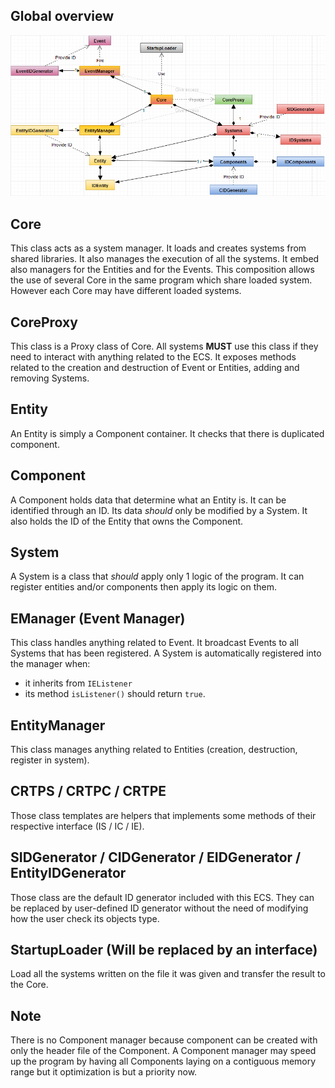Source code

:## Global overview

![ECS architecture](ECS_archi.PNG)

## Core

This class acts as a system manager. It loads and creates systems from shared
libraries. It also manages the execution of all the systems.
It embed also managers for the Entities and for the Events. This composition
allows the use of several Core in the same program which share loaded system.
However each Core may have different loaded systems.

## CoreProxy

This class is a Proxy class of Core. All systems **MUST** use this class if they
need to interact with anything related to the ECS. It exposes methods related to
the creation and destruction of Event or Entities, adding and removing Systems.

## Entity

An Entity is simply a Component container. It checks that there is duplicated
component.

## Component

A Component holds data that determine what an Entity is. It can be identified
through an ID. Its data *should* only be modified by a System. It also holds the
ID of the Entity that owns the Component.

## System

A System is a class that *should* apply only 1 logic of the program. It can
register entities and/or components then apply its logic on them.

## EManager (Event Manager)

This class handles anything related to Event. It broadcast Events to all Systems
that has been registered.
A System is automatically registered into the manager when:
  * it inherits from `IEListener`
  * its method `isListener()` should return `true`.

## EntityManager

This class manages anything related to Entities (creation, destruction,
register in system).

## CRTPS / CRTPC / CRTPE

Those class templates are helpers that implements some methods of their
respective interface (IS / IC / IE).

## SIDGenerator / CIDGenerator / EIDGenerator / EntityIDGenerator

Those class are the default ID generator included with this ECS. They can
be replaced by user-defined ID generator without the need of modifying how the
user check its objects type.

## StartupLoader (Will be replaced by an interface)

Load all the systems written on the file it was given and transfer the result to
the Core.

## Note

There is no Component manager because component can be created with only the
header file of the Component. A Component manager may speed up the program by
having all Components laying on a contiguous memory range but it optimization is
but a priority now.
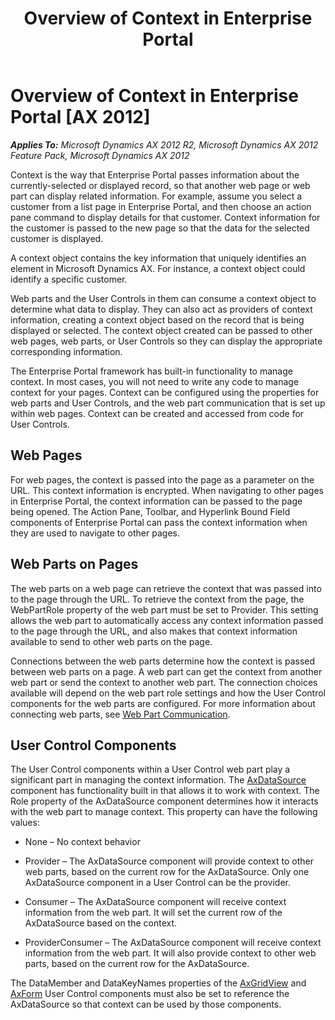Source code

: ﻿---
title: Overview of Context in Enterprise Portal
TOCTitle: Overview of Context in Enterprise Portal
ms:assetid: b44a6937-5fd8-4850-afc7-9d71a0789381
ms:mtpsurl: https://msdn.microsoft.com/en-us/library/Ee330231(v=AX.60)
ms:contentKeyID: 35589489
ms.date: 11/07/2012
mtps_version: v=AX.60
---

# Overview of Context in Enterprise Portal [AX 2012]


_**Applies To:** Microsoft Dynamics AX 2012 R2, Microsoft Dynamics AX 2012 Feature Pack, Microsoft Dynamics AX 2012_

Context is the way that Enterprise Portal passes information about the currently-selected or displayed record, so that another web page or web part can display related information. For example, assume you select a customer from a list page in Enterprise Portal, and then choose an action pane command to display details for that customer. Context information for the customer is passed to the new page so that the data for the selected customer is displayed.

A context object contains the key information that uniquely identifies an element in Microsoft Dynamics AX. For instance, a context object could identify a specific customer.

Web parts and the User Controls in them can consume a context object to determine what data to display. They can also act as providers of context information, creating a context object based on the record that is being displayed or selected. The context object created can be passed to other web pages, web parts, or User Controls so they can display the appropriate corresponding information.

The Enterprise Portal framework has built-in functionality to manage context. In most cases, you will not need to write any code to manage context for your pages. Context can be configured using the properties for web parts and User Controls, and the web part communication that is set up within web pages. Context can be created and accessed from code for User Controls.

## Web Pages

For web pages, the context is passed into the page as a parameter on the URL. This context information is encrypted. When navigating to other pages in Enterprise Portal, the context information can be passed to the page being opened. The Action Pane, Toolbar, and Hyperlink Bound Field components of Enterprise Portal can pass the context information when they are used to navigate to other pages.

## Web Parts on Pages

The web parts on a web page can retrieve the context that was passed into to the page through the URL. To retrieve the context from the page, the WebPartRole property of the web part must be set to Provider. This setting allows the web part to automatically access any context information passed to the page through the URL, and also makes that context information available to send to other web parts on the page.

Connections between the web parts determine how the context is passed between web parts on a page. A web part can get the context from another web part or send the context to another web part. The connection choices available will depend on the web part role settings and how the User Control components for the web parts are configured. For more information about connecting web parts, see [Web Part Communication](web-part-communication.md).

## User Control Components

The User Control components within a User Control web part play a significant part in managing the context information. The [AxDataSource](axdatasource.md) component has functionality built in that allows it to work with context. The Role property of the AxDataSource component determines how it interacts with the web part to manage context. This property can have the following values:

  - None – No context behavior

  - Provider – The AxDataSource component will provide context to other web parts, based on the current row for the AxDataSource. Only one AxDataSource component in a User Control can be the provider.

  - Consumer – The AxDataSource component will receive context information from the web part. It will set the current row of the AxDataSource based on the context.

  - ProviderConsumer – The AxDataSource component will receive context information from the web part. It will also provide context to other web parts, based on the current row for the AxDataSource.

The DataMember and DataKeyNames properties of the [AxGridView](axgridview.md) and [AxForm](axform.md) User Control components must also be set to reference the AxDataSource so that context can be used by those components.

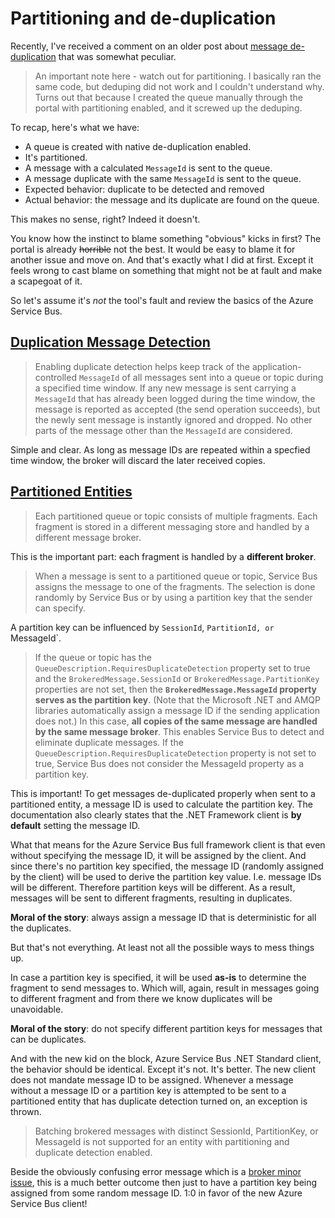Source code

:# Partitioning and de-duplication

Recently, I've received a comment on an older post about [message de-duplication](https://weblogs.asp.net/sfeldman/bend-message-deduplication-on-azure-service-bus-to-your-will) that was somewhat peculiar. 

> An important note here - watch out for partitioning. I basically ran the same code, but deduping did not work and I couldn't understand why. Turns out that because I created the queue manually through the portal with partitioning enabled, and it screwed up the deduping.

To recap, here's what we have:

 - A queue is created with native de-duplication enabled.
 - It's partitioned.
 - A message with a calculated `MessageId` is sent to the queue.
 - A message duplicate with the same `MessageId` is sent to the queue.
 - Expected behavior: duplicate to be detected and removed
 - Actual behavior: the message and its duplicate are found on the queue.

This makes no sense, right? Indeed it doesn't.

You know how the instinct to blame something "obvious" kicks in first? The portal is already <strike>horrible</strike> not the best. It would be easy to blame it for another issue and move on. And that's exactly what I did at first. Except it feels wrong to cast blame on something that might not be at fault and make a scapegoat of it.

So let's assume it's _not_ the tool's fault and review the basics of the Azure Service Bus.

## [Duplication Message Detection][1]

> Enabling duplicate detection helps keep track of the application-controlled `MessageId` of all messages sent into a queue or topic during a specified time window. If any new message is sent carrying a `MessageId` that has already been logged during the time window, the message is reported as accepted (the send operation succeeds), but the newly sent message is instantly ignored and dropped. No other parts of the message other than the `MessageId` are considered.

Simple and clear. As long as message IDs are repeated within a specfied time window, the broker will discard the later received copies.

## [Partitioned Entities][2]

> Each partitioned queue or topic consists of multiple fragments. Each fragment is stored in a different messaging store and handled by a different message broker. 

This is the important part: each fragment is handled by a **different broker**.

> When a message is sent to a partitioned queue or topic, Service Bus assigns the message to one of the fragments. The selection is done randomly by Service Bus or by using a partition key that the sender can specify.

A partition key can be influenced by `SessionId`, `PartitionId, or `MessageId`.

>  If the queue or topic has the `QueueDescription.RequiresDuplicateDetection` property set to true and the `BrokeredMessage.SessionId` or `BrokeredMessage.PartitionKey` properties are not set, then the **`BrokeredMessage.MessageId` property serves as the partition key**. (Note that the Microsoft .NET and AMQP libraries automatically assign a message ID if the sending application does not.) In this case, **all copies of the same message are handled by the same message broker**. This enables Service Bus to detect and eliminate duplicate messages. If the `QueueDescription.RequiresDuplicateDetection` property is not set to true, Service Bus does not consider the MessageId property as a partition key.

This is important! To get messages de-duplicated properly when sent to a partitioned entity, a message ID is used to calculate the partition key. The documentation also clearly states that the .NET Framework client is **by default** setting the message ID.

What that means for the Azure Service Bus full framework client is that even without specifying the message ID, it will be assigned by the client. And since there's no partition key specified, the message ID (randomly assigned by the client) will be used to derive the partition key value. I.e. message IDs will be different. Therefore partition keys will be different. As a result, messages will be sent to different fragments, resulting in duplicates. 

**Moral of the story**: always assign a message ID that is deterministic for all the duplicates.

But that's not everything. At least not all the possible ways to mess things up.

In case a partition key is specified, it will be used **as-is** to determine the fragment to send messages to. Which will, again, result in messages going to different fragment and from there we know duplicates will be unavoidable.

**Moral of the story**: do not specify different partition keys for messages that can be duplicates.

And with the new kid on the block, Azure Service Bus .NET Standard client, the behavior should be identical. Except it's not. It's better. The new client does not mandate message ID to be assigned. Whenever a message without a message ID or a partition key is attempted to be sent to a partitioned entity that has duplicate detection turned on, an exception is thrown.

> Batching brokered messages with distinct SessionId, PartitionKey, or MessageId  is not supported for an entity with partitioning and duplicate detection enabled. 

Beside the obviously confusing error message which is a [broker minor issue][3], this is a much better outcome then just to have a partition key being assigned from some random message ID. 1:0 in favor of the new Azure Service Bus client!


  [1]: https://docs.microsoft.com/en-us/azure/service-bus-messaging/duplicate-detection
  [2]: https://docs.microsoft.com/en-us/azure/service-bus-messaging/service-bus-partitioning
  [3]: https://github.com/Azure/azure-service-bus/issues/103
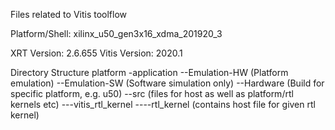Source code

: Files related to Vitis toolflow

Platform/Shell: xilinx_u50_gen3x16_xdma_201920_3

XRT Version: 2.6.655
Vitis Version: 2020.1

Directory Structure
platform
-application
--Emulation-HW (Platform emulation)
--Emulation-SW (Software simulation only)
--Hardware (Build for specific platform, e.g. u50)
--src (files for host as well as platform/rtl kernels etc)
---vitis_rtl_kernel
----rtl_kernel (contains host file for given rtl kernel)
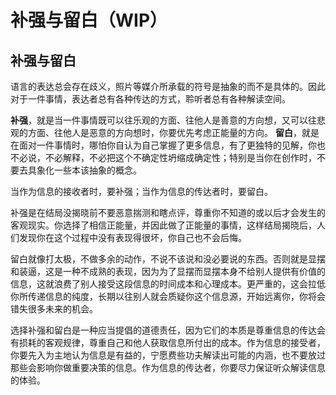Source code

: # 补强与留白（WIP）

## 补强与留白

语言的表达总会存在歧义，照片等媒介所承载的符号是抽象的而不是具体的。因此对于一件事情，表达者总有各种传达的方式，聆听者总有各种解读空间。

**补强**，就是当一件事情既可以往乐观的方面、往他人是善意的方向想，又可以往悲观的方面、往他人是恶意的方向想时，你要优先考虑正能量的方向。
**留白**，就是在面对一件事情时，哪怕你自认为自己掌握了更多信息，有了更独特的见解，你也不必说，不必解释，不必把这个不确定性坍缩成确定性；特别是当你在创作时，不要去具象化一些本该抽象的概念。

当作为信息的接收者时，要补强；当作为信息的传达者时，要留白。

补强是在结局没揭晓前不要恶意揣测和瞎点评，尊重你不知道的或以后才会发生的客观现实。你选择了相信正能量，并因此做了正能量的事情，这样结局揭晓后，人们发现你在这个过程中没有表现得很坏，你自己也不会后悔。

留白就像打太极，不做多余的动作，不说不该说和没必要说的东西。否则就是显摆和装逼，这是一种不成熟的表现，因为为了显摆而显摆本身不给别人提供有价值的信息，这就浪费了别人接受这段信息的时间成本和心理成本。更严重的，这会拉低你所传递信息的纯度，长期以往别人就会质疑你这个信息源，开始远离你，你将会错失很多未来的机会。

选择补强和留白是一种应当提倡的道德责任，因为它们的本质是尊重信息的传达会有损耗的客观规律，尊重自己和他人获取信息所付出的成本。作为信息的接受者，你要先入为主地认为信息是有益的，宁愿费些功夫解读出可能的内涵，也不要放过那些会影响你做重要决策的信息。作为信息的传达者，你要尽力保证听众解读信息的体验。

» **Activity**
Print only what lies in the material above starting at the line with "through an ID." and ending at the line with "register in system).", every line exactly as given.

» **Answer box**
through an ID. Its data *should* only be modified by a System. It also holds the
ID of the Entity that owns the Component.

## System

A System is a class that *should* apply only 1 logic of the program. It can
register entities and/or components then apply its logic on them.

## EManager (Event Manager)

This class handles anything related to Event. It broadcast Events to all Systems
that has been registered.
A System is automatically registered into the manager when:
  * it inherits from `IEListener`
  * its method `isListener()` should return `true`.

## EntityManager

This class manages anything related to Entities (creation, destruction,
register in system).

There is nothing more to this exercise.